> Exercise brief: When a line contains the string "think", it counts once; give the total of such lines in the entries below and nothing else.

Dataset entries:
:::
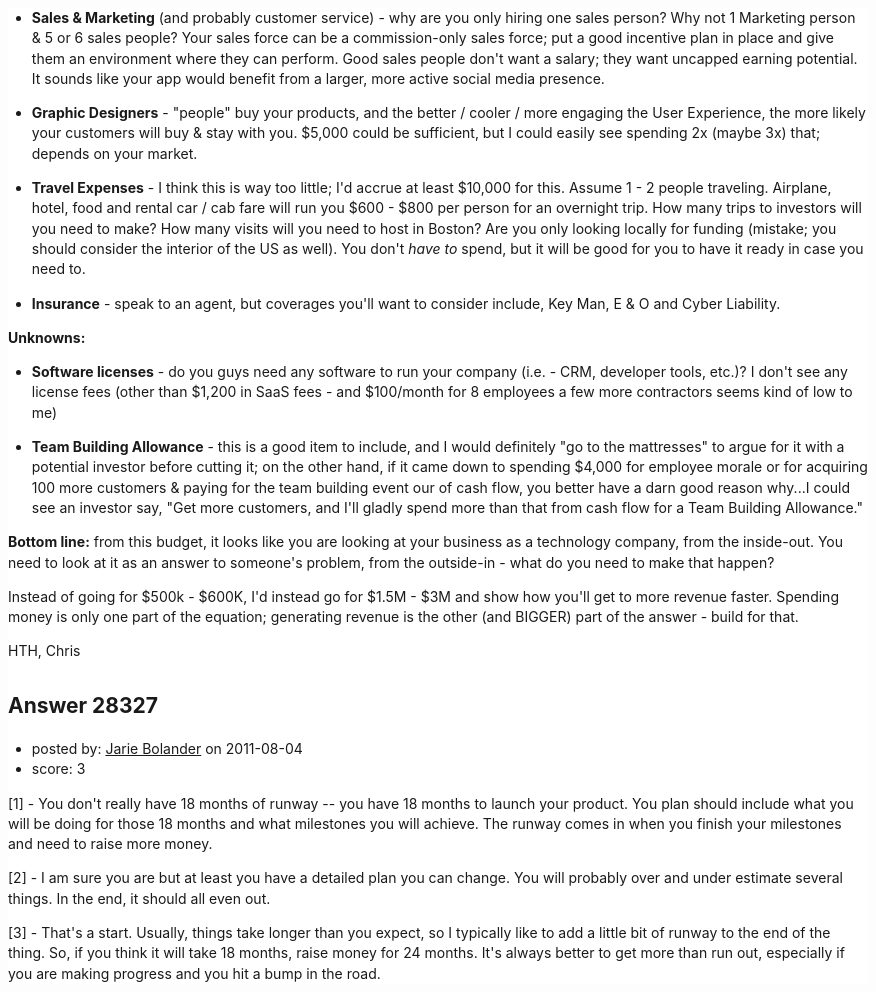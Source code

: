 * **Sales & Marketing** (and probably customer service) - why are you only hiring one sales person?  Why not 1 Marketing person & 5 or 6 sales people?  Your sales force can be a commission-only sales force; put a good incentive plan in place and give them an environment where they can perform.  Good sales people don't want a salary; they want uncapped earning potential.  It sounds like your app would benefit from a larger, more active social media presence.

* **Graphic Designers** - "people" buy your products, and the better / cooler / more engaging the User Experience, the more likely your customers will buy & stay with you.  $5,000 could be sufficient, but I could easily see spending 2x (maybe 3x) that; depends on your market.

* **Travel Expenses** - I think this is way too little; I'd accrue at least $10,000 for this.  Assume 1 - 2 people traveling.  Airplane, hotel, food and rental car / cab fare will run you $600 - $800 per person for an overnight trip.  How many trips to investors will you need to make?  How many visits will you need to host in Boston?  Are you only looking locally for funding (mistake; you should consider the interior of the US as well).  You don't *have to* spend, but it will be good for you to have it ready in case you need to.

* **Insurance** - speak to an agent, but coverages you'll want to consider include, Key Man, E & O and Cyber Liability.

**Unknowns:**

* **Software licenses** - do you guys need any software to run your company (i.e. - CRM, developer tools, etc.)?  I don't see any license fees (other than $1,200 in SaaS fees - and $100/month for 8 employees a few more contractors seems kind of low to me)

* **Team Building Allowance** - this is a good item to include, and I would definitely "go to the mattresses" to argue for it with a potential investor before cutting it; on the other hand, if it came down to spending $4,000 for employee morale or for acquiring 100 more customers & paying for the team building event our of cash flow, you better have a darn good reason why...I could see an investor say, "Get more customers, and I'll gladly spend more than that from cash flow for a Team Building Allowance."

**Bottom line:**  from this budget, it looks like you are looking at your business as a technology company, from the inside-out.  You need to look at it as an answer to someone's problem, from the outside-in - what do you need to make that happen?

Instead of going for $500k - $600K, I'd instead go for $1.5M - $3M and show how you'll get to more revenue faster.  Spending money is only one part of the equation; generating revenue is the other (and BIGGER) part of the answer - build for that.

HTH, Chris


## Answer 28327

- posted by: [Jarie Bolander](https://stackexchange.com/users/-1/585-jarie-bolander) on 2011-08-04
- score: 3

[1] - You don't really have 18 months of runway -- you have 18 months to launch your product. You plan should include what you will be doing for those 18 months and what milestones you will achieve. The runway comes in when you finish your milestones and need to raise more money.

[2] - I am sure you are but at least you have a detailed plan you can change. You will probably over and under estimate several things. In the end, it should all even out.

[3] - That's a start. Usually, things take longer than you expect, so I typically like to add a little bit of runway to the end of the thing. So, if you think it will take 18 months, raise money for 24 months. It's always better to get more than run out, especially if you are making progress and you hit a bump in the road.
:::
> Solution for this exercise: 2